Chromatin modification can be stable over the life of an organism, thereby effectively permanently influencing gene expression. However, that is not to say that chromatin modification is irreversible. For instance, chromatin can become mismodified in certain cancers (Vucic et al., 2008), suggesting that, although important, the change is not permanent. Moreover, chromatin modifications are usually erased and reset during the production of gametes, such that the adult program of intrinsic cues is replaced with a program more suited to embryonic development (Figure 3; Reik, 2007).

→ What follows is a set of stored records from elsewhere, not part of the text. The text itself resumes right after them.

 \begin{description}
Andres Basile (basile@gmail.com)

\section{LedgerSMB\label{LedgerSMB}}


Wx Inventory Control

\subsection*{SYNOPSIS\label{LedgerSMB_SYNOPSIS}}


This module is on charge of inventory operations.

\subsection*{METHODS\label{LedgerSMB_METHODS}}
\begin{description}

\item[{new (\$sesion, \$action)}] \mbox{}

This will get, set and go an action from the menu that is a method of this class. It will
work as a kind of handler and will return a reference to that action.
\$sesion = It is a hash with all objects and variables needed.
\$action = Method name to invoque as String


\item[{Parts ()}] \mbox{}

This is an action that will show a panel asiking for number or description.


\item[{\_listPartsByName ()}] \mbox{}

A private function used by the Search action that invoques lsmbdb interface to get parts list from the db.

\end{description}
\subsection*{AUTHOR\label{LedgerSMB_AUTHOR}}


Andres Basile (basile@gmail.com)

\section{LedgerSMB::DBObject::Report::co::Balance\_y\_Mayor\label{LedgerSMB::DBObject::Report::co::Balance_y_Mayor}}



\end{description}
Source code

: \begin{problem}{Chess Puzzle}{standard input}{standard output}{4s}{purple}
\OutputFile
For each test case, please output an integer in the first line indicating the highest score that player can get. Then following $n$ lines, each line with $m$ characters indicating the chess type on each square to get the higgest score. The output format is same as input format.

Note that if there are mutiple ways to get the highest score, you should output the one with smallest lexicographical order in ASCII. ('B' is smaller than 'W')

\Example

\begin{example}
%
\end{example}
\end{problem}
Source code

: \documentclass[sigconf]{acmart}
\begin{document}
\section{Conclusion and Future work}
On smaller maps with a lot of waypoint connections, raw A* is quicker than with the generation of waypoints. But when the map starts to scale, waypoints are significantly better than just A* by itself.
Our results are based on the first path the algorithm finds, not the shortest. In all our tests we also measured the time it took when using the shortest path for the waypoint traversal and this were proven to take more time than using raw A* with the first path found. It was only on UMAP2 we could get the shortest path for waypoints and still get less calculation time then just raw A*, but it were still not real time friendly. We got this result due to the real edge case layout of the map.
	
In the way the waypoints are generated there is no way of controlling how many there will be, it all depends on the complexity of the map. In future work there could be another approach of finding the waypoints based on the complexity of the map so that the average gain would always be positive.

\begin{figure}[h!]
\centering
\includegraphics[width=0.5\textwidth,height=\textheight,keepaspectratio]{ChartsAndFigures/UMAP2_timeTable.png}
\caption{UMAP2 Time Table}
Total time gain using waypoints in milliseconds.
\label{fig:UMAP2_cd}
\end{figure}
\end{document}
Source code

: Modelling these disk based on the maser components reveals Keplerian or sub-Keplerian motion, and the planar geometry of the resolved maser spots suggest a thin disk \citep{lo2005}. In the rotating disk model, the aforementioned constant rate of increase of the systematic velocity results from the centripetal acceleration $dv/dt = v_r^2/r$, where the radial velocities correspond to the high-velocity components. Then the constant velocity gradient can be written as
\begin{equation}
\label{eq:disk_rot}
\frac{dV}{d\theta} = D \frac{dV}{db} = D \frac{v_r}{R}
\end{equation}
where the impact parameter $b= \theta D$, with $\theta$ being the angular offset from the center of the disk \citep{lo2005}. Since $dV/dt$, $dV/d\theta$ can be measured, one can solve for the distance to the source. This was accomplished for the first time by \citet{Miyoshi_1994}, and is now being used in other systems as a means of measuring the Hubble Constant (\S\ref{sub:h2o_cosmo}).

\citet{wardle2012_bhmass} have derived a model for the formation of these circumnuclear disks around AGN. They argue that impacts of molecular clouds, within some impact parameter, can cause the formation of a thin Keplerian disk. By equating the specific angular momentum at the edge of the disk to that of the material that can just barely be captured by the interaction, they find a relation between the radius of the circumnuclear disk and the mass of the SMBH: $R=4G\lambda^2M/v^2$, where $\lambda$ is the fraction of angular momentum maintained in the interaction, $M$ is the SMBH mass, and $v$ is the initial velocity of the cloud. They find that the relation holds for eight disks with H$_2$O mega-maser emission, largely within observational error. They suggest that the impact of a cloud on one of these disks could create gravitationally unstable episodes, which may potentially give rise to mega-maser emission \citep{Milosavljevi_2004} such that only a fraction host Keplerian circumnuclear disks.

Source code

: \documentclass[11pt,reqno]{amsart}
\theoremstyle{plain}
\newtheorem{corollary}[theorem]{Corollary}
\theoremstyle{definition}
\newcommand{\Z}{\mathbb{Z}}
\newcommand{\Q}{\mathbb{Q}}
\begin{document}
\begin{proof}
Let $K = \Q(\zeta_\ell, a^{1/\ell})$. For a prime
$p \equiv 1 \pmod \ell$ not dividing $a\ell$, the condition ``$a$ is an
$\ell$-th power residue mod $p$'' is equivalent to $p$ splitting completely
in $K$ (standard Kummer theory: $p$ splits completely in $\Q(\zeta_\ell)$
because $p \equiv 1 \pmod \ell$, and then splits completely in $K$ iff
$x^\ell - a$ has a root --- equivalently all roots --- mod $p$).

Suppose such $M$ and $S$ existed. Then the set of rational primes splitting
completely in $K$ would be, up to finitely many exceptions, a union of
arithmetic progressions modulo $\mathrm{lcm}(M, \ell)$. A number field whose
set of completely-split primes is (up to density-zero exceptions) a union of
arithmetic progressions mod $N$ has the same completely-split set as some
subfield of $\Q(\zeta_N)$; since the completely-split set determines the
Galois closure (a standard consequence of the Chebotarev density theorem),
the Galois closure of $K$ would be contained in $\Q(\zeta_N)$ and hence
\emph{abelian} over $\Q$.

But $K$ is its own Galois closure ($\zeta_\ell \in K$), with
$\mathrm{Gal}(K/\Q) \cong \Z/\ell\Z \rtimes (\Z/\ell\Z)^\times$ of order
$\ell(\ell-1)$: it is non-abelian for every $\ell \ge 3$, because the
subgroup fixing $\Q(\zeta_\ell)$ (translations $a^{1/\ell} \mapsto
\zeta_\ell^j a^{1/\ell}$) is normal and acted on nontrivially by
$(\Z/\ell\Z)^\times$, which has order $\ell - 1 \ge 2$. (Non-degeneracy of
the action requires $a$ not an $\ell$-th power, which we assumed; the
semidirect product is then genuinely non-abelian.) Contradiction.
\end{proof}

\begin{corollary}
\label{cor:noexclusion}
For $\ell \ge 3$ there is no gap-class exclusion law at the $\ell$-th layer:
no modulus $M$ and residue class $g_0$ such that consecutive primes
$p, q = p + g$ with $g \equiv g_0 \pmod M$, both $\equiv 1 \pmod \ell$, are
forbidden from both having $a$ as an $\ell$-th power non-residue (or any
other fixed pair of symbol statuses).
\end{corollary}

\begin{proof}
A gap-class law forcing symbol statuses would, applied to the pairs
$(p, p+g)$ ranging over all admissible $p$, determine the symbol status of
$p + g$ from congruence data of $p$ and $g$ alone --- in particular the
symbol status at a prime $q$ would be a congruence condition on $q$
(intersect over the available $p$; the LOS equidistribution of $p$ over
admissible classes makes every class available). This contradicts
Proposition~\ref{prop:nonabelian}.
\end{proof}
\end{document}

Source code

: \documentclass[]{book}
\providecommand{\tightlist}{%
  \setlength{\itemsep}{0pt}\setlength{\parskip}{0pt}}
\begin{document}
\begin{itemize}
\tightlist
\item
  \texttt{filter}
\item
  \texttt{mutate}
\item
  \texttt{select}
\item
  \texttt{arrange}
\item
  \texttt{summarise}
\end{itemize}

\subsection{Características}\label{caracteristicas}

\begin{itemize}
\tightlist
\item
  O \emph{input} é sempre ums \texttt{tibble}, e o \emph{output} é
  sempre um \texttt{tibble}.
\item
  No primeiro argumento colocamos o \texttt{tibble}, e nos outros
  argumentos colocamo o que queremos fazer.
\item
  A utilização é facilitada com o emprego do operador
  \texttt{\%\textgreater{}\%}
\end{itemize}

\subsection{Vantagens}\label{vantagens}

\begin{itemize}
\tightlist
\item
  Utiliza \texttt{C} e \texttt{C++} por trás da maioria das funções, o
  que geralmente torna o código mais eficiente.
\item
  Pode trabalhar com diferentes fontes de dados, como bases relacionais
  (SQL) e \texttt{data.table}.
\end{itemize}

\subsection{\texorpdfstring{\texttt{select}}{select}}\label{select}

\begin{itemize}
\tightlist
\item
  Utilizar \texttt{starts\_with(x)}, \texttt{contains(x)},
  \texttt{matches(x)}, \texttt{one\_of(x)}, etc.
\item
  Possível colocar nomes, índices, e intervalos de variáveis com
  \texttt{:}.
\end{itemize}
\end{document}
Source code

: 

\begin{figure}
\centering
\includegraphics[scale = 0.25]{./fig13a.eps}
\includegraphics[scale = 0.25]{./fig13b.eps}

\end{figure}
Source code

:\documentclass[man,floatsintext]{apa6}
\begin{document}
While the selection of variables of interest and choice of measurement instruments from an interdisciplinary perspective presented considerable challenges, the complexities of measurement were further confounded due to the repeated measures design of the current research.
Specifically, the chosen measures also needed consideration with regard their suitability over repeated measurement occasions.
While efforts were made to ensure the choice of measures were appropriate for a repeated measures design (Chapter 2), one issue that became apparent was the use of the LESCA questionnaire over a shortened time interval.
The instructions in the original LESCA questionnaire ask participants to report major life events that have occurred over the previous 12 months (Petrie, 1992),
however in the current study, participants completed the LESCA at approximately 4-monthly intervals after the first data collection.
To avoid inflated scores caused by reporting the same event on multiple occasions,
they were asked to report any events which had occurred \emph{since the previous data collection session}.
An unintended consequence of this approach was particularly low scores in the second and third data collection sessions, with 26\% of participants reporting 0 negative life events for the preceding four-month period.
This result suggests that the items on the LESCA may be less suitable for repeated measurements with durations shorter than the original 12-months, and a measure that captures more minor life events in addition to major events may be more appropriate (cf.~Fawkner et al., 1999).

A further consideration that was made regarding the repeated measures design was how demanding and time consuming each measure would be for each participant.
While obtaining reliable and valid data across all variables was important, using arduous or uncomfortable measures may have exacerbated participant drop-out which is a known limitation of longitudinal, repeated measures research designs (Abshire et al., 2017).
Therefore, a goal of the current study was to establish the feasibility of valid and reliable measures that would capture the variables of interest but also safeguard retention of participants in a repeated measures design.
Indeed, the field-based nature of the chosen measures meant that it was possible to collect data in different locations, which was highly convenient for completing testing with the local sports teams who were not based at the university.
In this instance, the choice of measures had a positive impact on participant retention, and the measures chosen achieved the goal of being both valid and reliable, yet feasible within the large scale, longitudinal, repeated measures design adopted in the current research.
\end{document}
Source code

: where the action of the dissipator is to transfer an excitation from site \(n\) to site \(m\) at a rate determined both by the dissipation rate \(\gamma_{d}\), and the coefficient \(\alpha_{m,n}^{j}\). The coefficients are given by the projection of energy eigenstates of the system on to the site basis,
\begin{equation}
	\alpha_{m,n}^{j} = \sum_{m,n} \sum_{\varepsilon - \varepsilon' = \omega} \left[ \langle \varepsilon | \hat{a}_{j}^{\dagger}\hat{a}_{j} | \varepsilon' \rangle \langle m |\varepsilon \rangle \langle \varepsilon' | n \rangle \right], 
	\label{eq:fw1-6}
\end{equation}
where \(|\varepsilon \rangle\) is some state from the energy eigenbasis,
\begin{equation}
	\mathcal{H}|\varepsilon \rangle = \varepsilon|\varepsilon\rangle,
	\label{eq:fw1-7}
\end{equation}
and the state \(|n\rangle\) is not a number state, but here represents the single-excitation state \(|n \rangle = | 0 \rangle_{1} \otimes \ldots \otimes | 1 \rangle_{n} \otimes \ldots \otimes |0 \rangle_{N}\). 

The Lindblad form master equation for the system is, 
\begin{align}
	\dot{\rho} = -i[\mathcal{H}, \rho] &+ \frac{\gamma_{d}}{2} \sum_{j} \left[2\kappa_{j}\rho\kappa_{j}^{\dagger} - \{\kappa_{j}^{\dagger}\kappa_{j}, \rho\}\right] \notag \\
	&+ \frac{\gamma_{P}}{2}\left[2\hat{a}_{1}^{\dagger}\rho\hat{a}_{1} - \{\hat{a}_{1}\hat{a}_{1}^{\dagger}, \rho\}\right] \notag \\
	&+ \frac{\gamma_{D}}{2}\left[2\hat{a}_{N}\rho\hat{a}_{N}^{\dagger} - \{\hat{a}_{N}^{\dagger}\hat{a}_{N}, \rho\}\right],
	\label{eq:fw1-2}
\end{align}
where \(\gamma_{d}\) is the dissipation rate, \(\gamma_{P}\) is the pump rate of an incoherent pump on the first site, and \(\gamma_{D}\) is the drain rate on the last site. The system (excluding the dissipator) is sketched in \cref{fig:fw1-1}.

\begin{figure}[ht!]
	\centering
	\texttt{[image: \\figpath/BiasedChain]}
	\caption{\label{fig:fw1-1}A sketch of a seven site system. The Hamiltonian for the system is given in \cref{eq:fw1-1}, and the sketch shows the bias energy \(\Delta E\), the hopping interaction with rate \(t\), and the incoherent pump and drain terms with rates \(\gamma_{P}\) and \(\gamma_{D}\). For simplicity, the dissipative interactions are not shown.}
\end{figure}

In fact, embryonic cell types are known to contain a unique set of chromatin modifications that are different from those found in adult cell types (Bernstein et al., 2006; Meshorer et al., 2006). This has led to the tantalizing proposal that chromatin modification helps lock in changes in gene expression that are required during development. The permanent silencing of the genes involved only in embryogenesis could then drive the development of cells toward more mature cell types. By blocking accessibility of transcription machinery, for example, chromatin modification could prevent the need for continued repression through active binding of a repressive transcription factor. Alternatively, the genes required for an adult cell type might contain chromatin modifications (especially histone acetylation) that cause the DNA to become open and, therefore, more accessible to the transcription machinery.

Interestingly, embryonic cell types have been found to contain a signature chromatin modification in the regions that regulate the expression of genes involved in early embryonic development (Bernstein et al., 2006). Such regions were found to contain chromatin modifications with both silencing and promoting characteristics. The finding of these bivalent (two-directional) markers in association with genes important for embryonic development has led to the belief that embryonic cells exist in a special epigenetic state, wherein they can choose to remain embryonic (as in an embryonic stem cell) or to differentiate (as in normal development), and bivalent domains provide a means by which to quickly choose between the two options.

Together, these lines of evidence have led to an emerging hypothesis that cell-cell signaling and epigenetic changes converge to guide cell differentiation decisions both during development and beyond.